# Reheating for 40



## smokeywray (Jun 24, 2008)

I plan on doing the cooking for my daughters 2nd B-day. We should have something like 28-34 adults and about 10 little ones... I'm taking on the duty of doing all the "cooking" (Meat and sides for main course). I know this is a smoking forum, but hopefully some of you can help me out... 

I'm gonna do a few butts for pulled pork. I plan on smoking them a couples days before the party and storing in the fridge. I read the sticky and I'm well learned on how to properly smoke a butt for pulled pork. Here's my question for the pork: After foiling and removing from the heat at 205-210 degrees, should I take them straight to a cooler and allow to rest for an hour or two? Longer? Or, should I leave wrapped and let rest at room temp? How long? When should I add to the fridge? Should I pull the pork before adding to the fridge? I won't add finishing sauce until the pork is reheated and ready to serve. This leads me to my next question: How should I reheat? Is the oven, set at 250, okay?

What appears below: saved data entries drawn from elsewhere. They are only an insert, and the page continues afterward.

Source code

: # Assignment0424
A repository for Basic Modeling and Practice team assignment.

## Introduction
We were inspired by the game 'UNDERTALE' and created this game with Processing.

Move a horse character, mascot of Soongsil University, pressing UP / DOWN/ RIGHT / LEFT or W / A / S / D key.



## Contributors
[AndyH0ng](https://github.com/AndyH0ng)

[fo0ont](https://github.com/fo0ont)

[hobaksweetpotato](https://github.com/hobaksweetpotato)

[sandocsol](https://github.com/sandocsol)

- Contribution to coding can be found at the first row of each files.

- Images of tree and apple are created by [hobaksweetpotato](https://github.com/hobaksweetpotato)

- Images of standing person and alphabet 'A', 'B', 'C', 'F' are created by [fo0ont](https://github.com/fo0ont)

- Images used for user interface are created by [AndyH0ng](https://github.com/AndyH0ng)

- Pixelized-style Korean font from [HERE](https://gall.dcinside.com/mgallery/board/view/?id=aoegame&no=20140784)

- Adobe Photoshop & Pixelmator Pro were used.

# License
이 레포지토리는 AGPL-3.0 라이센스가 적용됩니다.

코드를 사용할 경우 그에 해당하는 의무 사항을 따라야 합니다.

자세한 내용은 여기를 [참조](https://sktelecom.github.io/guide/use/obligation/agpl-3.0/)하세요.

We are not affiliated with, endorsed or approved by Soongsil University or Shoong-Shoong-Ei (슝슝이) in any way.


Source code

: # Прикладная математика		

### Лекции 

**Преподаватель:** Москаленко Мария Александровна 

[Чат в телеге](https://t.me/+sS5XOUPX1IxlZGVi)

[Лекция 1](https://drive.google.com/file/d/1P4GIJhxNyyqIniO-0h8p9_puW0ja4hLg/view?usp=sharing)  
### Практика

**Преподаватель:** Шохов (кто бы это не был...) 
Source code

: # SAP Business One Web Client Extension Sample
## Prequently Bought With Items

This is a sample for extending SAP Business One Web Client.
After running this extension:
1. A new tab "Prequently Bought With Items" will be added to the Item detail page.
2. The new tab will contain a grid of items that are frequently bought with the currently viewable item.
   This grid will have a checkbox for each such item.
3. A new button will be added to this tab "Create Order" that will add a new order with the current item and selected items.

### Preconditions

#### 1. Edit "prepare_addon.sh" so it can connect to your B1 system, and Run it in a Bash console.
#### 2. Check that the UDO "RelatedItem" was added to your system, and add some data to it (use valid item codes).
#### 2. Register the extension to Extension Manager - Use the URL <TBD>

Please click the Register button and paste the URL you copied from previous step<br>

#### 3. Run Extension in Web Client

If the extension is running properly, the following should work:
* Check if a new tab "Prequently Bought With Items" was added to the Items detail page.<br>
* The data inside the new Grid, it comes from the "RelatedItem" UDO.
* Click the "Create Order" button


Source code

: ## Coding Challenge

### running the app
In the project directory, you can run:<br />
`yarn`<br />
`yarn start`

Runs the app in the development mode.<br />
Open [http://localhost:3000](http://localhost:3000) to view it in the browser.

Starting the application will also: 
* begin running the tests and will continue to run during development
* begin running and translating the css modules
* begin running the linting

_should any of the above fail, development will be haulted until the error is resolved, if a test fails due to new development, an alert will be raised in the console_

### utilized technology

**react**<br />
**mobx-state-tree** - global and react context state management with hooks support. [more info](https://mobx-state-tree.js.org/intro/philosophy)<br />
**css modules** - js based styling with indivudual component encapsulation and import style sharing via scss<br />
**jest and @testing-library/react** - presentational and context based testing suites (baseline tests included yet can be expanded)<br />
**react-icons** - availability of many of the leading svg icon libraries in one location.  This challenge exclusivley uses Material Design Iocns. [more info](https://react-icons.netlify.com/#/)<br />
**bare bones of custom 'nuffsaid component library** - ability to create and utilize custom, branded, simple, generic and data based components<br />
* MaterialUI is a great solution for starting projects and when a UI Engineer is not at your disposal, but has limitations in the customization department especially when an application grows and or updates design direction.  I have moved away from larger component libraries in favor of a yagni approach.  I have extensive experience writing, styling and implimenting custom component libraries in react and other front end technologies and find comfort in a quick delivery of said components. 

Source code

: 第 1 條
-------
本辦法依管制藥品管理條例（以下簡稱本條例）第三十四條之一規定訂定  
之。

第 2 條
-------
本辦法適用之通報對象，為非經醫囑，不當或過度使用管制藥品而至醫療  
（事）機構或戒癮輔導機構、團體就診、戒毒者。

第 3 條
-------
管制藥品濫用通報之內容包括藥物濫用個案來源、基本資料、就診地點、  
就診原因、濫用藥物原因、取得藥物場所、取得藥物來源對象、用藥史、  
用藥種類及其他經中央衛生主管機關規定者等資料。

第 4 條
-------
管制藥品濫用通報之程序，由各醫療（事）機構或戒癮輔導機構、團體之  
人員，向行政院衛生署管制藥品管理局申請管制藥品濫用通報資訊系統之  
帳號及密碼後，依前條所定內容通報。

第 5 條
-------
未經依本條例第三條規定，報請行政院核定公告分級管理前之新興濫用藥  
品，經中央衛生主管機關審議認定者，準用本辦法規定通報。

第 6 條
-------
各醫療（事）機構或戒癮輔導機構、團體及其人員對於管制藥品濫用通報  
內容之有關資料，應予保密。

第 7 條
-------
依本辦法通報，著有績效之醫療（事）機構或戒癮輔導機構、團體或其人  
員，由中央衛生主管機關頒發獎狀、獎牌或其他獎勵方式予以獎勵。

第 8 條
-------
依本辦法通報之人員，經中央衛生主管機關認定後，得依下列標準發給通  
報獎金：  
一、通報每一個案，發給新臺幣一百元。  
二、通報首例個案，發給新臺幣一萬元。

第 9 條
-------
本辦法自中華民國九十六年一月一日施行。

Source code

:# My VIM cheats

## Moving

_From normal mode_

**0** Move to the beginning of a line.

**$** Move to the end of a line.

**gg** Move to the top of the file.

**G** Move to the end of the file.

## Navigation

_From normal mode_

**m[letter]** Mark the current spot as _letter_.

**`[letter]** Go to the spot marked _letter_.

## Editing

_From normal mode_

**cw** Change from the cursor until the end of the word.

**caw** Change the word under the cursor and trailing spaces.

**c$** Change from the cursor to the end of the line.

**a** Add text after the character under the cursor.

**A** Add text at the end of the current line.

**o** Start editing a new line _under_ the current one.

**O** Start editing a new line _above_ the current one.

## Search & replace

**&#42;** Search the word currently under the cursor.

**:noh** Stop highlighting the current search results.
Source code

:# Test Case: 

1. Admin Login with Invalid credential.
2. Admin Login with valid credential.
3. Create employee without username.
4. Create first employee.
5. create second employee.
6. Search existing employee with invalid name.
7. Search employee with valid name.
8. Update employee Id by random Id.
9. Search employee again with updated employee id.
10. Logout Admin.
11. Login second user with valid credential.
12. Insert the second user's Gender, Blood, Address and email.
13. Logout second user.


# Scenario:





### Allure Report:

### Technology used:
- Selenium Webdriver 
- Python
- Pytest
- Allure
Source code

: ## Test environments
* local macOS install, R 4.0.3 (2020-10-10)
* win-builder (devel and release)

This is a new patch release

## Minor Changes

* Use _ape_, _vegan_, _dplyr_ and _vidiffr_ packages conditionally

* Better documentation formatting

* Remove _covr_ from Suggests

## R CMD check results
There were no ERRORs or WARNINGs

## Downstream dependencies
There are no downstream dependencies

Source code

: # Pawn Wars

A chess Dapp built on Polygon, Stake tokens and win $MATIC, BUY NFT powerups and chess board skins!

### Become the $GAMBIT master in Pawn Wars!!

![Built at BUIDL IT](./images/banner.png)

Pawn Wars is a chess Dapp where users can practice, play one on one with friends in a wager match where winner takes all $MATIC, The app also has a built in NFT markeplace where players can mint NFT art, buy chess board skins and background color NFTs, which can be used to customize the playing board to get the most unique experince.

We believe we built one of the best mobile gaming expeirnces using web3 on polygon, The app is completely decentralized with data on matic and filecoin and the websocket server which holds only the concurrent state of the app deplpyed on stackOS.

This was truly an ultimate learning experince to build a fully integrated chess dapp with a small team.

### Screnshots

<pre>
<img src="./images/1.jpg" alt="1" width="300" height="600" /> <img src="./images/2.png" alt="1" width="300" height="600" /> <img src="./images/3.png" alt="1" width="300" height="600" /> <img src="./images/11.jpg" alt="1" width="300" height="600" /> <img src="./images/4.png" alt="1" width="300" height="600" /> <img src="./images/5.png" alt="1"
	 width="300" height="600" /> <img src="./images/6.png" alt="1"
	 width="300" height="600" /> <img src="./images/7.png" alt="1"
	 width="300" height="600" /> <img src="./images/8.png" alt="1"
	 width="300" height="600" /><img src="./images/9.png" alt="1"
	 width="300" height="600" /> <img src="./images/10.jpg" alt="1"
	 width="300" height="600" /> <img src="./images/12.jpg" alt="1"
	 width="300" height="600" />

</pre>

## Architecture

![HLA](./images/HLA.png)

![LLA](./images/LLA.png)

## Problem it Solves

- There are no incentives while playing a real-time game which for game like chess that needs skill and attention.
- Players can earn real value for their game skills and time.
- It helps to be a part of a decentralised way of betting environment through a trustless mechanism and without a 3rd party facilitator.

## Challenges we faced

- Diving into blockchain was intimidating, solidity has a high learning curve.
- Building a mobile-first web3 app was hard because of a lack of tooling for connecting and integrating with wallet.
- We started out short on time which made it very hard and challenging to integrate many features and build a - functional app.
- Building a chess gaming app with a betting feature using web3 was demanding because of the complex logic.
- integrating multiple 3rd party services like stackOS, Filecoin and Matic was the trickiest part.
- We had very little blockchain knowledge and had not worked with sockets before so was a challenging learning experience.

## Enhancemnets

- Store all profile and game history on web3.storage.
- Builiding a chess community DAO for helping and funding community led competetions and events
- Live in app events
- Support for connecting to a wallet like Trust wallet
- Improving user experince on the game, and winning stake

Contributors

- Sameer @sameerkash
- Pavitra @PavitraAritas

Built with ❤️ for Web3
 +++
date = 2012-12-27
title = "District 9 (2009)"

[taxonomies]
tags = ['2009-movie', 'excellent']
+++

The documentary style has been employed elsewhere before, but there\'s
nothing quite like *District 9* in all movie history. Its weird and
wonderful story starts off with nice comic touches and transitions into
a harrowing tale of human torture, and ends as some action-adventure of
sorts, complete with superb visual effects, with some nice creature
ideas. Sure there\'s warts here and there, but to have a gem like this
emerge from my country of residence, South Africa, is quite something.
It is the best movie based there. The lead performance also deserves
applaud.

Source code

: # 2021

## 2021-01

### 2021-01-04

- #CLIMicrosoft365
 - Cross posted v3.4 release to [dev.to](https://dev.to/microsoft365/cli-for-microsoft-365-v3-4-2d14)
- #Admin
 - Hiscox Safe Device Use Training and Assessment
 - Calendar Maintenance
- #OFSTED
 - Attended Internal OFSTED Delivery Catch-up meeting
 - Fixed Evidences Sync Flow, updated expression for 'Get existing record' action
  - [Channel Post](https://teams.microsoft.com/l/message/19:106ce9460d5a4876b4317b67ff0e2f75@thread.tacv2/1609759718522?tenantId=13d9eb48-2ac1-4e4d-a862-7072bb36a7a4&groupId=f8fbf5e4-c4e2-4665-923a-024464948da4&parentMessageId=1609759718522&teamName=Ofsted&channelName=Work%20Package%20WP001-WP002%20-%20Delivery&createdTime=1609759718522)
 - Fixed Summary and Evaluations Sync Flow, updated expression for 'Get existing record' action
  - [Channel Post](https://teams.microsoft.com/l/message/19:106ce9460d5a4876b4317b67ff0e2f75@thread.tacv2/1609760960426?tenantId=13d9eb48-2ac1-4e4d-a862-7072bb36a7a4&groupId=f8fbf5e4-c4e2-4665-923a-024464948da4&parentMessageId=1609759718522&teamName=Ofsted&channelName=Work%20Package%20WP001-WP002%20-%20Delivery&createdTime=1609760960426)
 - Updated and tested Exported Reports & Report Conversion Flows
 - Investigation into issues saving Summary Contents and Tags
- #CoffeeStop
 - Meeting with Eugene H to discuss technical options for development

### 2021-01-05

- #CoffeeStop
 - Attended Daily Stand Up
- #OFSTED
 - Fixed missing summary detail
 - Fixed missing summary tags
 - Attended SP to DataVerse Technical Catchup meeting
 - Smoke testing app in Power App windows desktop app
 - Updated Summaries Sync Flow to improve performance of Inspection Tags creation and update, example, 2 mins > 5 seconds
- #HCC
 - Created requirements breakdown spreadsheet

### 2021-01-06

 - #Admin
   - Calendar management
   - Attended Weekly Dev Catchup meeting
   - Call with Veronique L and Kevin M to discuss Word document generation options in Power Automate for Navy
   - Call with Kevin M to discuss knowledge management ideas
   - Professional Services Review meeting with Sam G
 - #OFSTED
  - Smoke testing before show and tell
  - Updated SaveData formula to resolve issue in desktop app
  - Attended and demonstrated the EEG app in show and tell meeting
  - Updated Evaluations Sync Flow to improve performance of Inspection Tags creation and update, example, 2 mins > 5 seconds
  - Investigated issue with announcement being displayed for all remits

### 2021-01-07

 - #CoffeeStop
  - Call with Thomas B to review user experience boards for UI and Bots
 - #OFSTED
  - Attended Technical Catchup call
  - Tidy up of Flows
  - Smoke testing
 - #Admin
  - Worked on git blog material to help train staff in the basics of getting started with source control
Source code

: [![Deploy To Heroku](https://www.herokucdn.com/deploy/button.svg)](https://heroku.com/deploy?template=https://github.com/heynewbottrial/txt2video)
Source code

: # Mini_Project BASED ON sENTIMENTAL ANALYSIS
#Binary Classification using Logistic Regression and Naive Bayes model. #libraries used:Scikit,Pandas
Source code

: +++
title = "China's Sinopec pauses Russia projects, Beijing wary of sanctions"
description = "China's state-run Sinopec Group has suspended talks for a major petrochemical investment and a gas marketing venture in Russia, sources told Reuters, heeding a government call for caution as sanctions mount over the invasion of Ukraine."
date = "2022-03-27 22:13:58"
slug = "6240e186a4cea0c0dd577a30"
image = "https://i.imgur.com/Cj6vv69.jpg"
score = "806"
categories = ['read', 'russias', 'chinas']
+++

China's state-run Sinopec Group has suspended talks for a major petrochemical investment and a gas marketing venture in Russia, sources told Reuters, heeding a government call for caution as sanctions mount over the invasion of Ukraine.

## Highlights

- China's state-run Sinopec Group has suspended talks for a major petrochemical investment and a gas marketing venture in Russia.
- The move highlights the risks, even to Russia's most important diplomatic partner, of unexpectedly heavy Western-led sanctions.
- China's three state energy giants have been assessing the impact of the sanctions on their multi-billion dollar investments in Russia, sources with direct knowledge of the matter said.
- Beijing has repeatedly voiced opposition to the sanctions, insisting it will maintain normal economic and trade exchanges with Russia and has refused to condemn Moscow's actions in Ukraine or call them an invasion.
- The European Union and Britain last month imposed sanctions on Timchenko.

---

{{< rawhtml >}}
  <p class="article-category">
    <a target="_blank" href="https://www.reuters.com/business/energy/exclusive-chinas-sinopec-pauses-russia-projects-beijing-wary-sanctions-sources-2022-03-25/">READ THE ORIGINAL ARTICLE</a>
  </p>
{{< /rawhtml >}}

I'm also doing about 5 chickens. I'm not sure if I'm going to smoke the chickens or just beer can them and cook in the oven. I can cook these the day of the party if I do them in the oven. If I do cook prior to the day of the party, how should I store them and then reheat and still retain most of the moisture so that the chicken doesn't dry out?

Thanks for any help.


----------



## lcruzen (Jun 24, 2008)

I wouldn't pre cook the chix if you can get around it. I don't think they reheat very well IMO. The butts I'd go ahead and pull and bag. Reheat with finishing sauce covered in the oven @ 250. I've done it before and it worked well.


----------



## fatback joe (Jun 24, 2008)

I'll second that, pull and bag the pork and do the chicks the day of.


----------



## smokeywray (Jun 24, 2008)

Cool, thanks. Should I reheat the pulled pork in its own drippings? Or throw away the drippings?


----------



## pineywoods (Jun 24, 2008)

I agree try to do the chicken the day of I haven't found a good way to reheat chicken. As for the butts I would cooler them for a couple hours then pull like normal then let it cool a bit and stick in the fridge. Day of party pull it out mix with finishing sauce and put in a roaster pan covered with foil and put in the oven at 250*


----------



## fatback joe (Jun 24, 2008)

I like the drippings if they are defatted......otherwise it is a bit greasy for me.   Drippings mixed with some AJ or BBQ sauce works well also.  Anything to add a little moisture back in there........it doesn't take much though.


----------



## pineywoods (Jun 24, 2008)

Collect the drippings put in the fridge and when cold simply scrape of the fat from the top and add the juice part into either the finishing sauce or into the roasting pan


----------



## smokeywray (Jun 24, 2008)

Great info guys. Thanks for the help. Everything will be beautiful!


----------



## pineywoods (Jun 24, 2008)

Don't forget the Qview


----------



## smokeywray (Jun 24, 2008)

Definitely can't forget the Qview. The party'ss July 12th, I should have them the following monday.


----------